A casa de notação financeira baixou ainda o «rating» da dívida a curto prazo de «A-2» para «A-3», acrescentando que as restantes dívidas permanecem em observação com implicações negativas, onde se encontram desde que a Sonaecom lançou a oferta pública de aquisição (OPA), a 7 de Fevereiro.

O analista de crédito da Standard & Poor’s, Leandro de Torres Zabala, esclarece que a revisão em baixa do «rating» reflecte o endividamento da PT e o esperado enfraquecimento dos negócios.

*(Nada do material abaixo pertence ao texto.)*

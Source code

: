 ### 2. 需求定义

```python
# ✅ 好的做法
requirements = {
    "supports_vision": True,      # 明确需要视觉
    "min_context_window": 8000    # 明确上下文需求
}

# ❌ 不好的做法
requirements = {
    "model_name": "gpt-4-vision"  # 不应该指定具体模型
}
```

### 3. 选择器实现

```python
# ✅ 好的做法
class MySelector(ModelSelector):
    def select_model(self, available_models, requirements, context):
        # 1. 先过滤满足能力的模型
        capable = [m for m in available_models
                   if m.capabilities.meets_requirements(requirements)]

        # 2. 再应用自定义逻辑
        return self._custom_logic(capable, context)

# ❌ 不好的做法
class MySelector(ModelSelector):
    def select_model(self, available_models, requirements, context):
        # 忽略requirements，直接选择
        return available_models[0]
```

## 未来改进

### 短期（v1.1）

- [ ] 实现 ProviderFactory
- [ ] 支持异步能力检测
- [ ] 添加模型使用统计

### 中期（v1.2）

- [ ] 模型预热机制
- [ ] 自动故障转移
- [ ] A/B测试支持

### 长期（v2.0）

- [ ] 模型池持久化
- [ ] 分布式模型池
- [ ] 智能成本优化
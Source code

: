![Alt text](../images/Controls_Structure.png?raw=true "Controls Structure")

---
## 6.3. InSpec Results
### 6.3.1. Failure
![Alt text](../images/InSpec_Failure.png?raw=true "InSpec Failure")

A casa acrescenta ainda que está ainda a considerar que depois da venda da PT Multimédia, a capacidade de endividamento da PT vai depender em grande medida do esperado crescimento do «cash flow» de menor qualidade da operadora móvel brasileira Vivo.

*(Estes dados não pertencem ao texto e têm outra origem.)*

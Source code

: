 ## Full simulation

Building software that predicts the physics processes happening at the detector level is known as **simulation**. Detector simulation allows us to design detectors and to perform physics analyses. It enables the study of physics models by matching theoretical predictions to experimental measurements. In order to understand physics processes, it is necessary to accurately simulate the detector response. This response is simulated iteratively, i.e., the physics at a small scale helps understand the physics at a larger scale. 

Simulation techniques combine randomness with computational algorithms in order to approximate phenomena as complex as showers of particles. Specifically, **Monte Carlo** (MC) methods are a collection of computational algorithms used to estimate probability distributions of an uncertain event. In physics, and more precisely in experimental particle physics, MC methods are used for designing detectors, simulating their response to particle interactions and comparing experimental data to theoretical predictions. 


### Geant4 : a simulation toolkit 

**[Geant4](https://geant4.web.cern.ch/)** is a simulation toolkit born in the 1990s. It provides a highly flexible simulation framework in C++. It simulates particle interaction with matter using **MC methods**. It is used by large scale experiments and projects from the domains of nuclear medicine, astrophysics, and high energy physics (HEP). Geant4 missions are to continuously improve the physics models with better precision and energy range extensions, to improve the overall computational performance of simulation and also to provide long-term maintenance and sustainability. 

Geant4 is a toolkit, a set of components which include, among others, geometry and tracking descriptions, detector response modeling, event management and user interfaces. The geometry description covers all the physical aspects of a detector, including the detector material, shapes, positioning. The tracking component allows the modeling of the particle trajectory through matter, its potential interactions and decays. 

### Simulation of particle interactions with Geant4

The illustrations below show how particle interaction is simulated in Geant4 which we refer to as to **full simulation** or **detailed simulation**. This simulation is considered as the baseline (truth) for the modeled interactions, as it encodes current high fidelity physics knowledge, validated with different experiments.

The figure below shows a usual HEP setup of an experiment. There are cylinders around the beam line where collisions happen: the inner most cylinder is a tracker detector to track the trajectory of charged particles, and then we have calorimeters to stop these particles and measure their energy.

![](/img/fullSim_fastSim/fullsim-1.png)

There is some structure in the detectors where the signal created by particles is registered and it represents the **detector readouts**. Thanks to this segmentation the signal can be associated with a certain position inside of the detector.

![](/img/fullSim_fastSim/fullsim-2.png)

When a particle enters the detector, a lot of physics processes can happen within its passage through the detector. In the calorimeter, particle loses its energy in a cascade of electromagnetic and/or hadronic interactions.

Para além destes factores, a S&P realça que após as operações anunciadas será criado um operador alternativo à PT na área de cabo «com um tamanho critico em Portugal».

Com isto, a casa de notação financeira diz esperar que «a pressão competitiva aumente» em relação ao negócio de comunicações através da rede de cobre, o «principal gerador de ‘cash flow’» da maior operadora de telecomunicações nacional. Este desenvolvimento deverá ainda «alterar a dinâmica da concorrência do mercado de telecomunicações português».

«Assumindo que a oferta da Sonaecom não tem sucesso e o plano proposto [hoje pela PT] é aprovado, o ‘rating’ pode ser reiterado em ‘BBB-’» e o «outlook» permanecer «indeterminado», de acordo com a nota emitida pela S&P.

Este cenário permanecerá até haver mais pormenores e análises do negócio e das implicações financeiras do plano apresentado pela PT, «contudo, não podemos excluir a possibilidade do ‘rating’ ser revisto em baixa para ‘BB+’», essencialmente se a casa de notação verificar um «endividamento excessivo da estrutura de capital».

«Os ‘ratings’ vão permanecer sobre vigilância com implicações negativas até à oferta da Sonaecom falhar ou vingar, reflectindo o risco de que, se a oferta vingar, poderá ser implementada uma nova estrutura com um endividamento ainda mais elevado».